Record extracts:
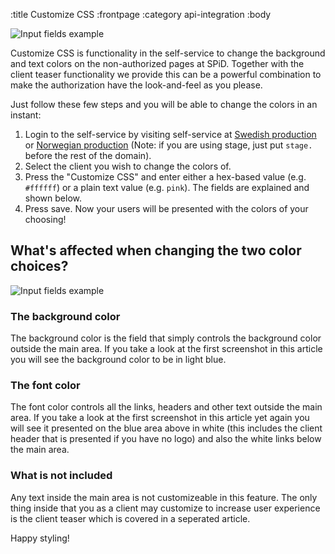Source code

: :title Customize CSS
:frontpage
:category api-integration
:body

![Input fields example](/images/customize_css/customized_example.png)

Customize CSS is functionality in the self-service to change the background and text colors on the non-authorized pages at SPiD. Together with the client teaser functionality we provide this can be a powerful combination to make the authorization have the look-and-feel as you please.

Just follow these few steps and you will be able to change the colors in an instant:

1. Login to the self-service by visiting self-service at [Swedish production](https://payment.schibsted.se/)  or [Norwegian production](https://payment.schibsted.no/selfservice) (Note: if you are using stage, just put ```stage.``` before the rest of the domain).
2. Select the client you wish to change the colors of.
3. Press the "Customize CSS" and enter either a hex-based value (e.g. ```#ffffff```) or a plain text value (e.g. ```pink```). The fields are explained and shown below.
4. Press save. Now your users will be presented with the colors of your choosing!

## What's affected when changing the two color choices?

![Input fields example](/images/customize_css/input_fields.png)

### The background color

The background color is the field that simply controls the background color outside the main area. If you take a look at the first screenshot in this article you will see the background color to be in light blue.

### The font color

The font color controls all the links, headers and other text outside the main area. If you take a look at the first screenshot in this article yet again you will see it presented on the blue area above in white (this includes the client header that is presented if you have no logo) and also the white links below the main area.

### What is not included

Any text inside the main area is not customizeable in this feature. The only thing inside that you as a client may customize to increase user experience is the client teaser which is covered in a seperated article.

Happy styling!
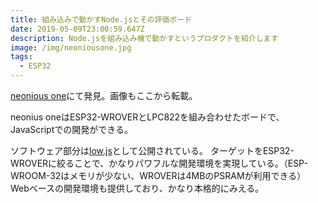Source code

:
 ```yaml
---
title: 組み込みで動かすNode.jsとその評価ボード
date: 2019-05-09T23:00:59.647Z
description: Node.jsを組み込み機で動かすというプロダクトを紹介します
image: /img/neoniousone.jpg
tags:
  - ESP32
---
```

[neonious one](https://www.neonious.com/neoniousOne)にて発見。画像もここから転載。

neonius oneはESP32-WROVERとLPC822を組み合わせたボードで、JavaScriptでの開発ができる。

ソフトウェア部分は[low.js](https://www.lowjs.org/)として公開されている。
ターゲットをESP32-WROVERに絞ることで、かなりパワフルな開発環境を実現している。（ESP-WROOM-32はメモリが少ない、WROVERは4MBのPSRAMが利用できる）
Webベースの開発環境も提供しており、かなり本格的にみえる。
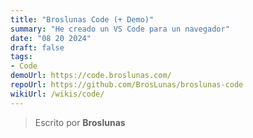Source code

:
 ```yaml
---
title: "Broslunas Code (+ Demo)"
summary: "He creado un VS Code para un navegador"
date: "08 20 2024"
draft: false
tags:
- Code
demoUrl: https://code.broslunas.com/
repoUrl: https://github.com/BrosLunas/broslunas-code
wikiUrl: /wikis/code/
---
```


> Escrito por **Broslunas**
...
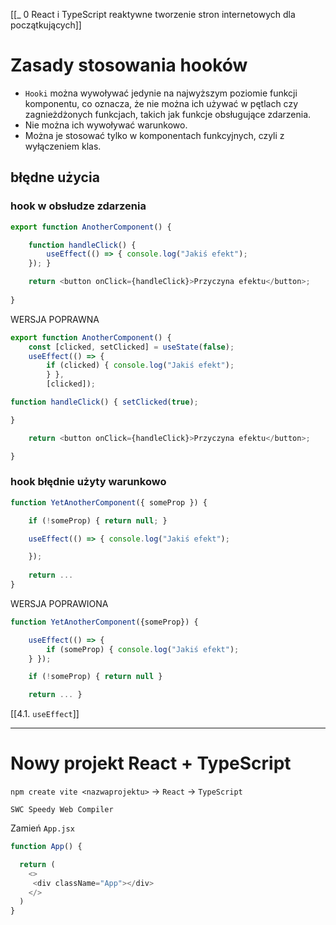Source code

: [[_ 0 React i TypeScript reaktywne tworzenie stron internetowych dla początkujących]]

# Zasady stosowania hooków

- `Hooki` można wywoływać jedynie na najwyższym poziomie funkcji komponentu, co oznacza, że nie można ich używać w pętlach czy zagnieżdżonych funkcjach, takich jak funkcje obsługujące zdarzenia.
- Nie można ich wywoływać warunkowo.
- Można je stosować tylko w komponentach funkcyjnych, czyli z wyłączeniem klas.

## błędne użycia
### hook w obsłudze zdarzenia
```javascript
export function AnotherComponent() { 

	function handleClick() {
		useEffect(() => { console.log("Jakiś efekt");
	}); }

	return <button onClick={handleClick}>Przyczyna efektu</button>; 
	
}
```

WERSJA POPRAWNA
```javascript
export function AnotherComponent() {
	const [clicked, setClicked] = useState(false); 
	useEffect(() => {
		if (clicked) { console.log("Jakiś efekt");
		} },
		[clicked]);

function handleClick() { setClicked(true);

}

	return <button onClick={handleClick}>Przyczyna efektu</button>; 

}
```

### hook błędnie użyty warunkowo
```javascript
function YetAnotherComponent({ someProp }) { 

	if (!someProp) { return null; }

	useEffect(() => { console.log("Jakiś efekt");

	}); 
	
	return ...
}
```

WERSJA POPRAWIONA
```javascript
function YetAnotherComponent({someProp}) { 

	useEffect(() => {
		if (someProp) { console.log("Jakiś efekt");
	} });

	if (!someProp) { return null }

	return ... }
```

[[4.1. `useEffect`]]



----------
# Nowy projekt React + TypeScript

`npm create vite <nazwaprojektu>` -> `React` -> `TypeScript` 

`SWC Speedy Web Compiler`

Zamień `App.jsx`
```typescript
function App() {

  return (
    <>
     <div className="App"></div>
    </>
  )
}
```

Your assignment: Exactly how many lines of the listing above hold the word "presented"? Give the number alone.

Exercise solution: 2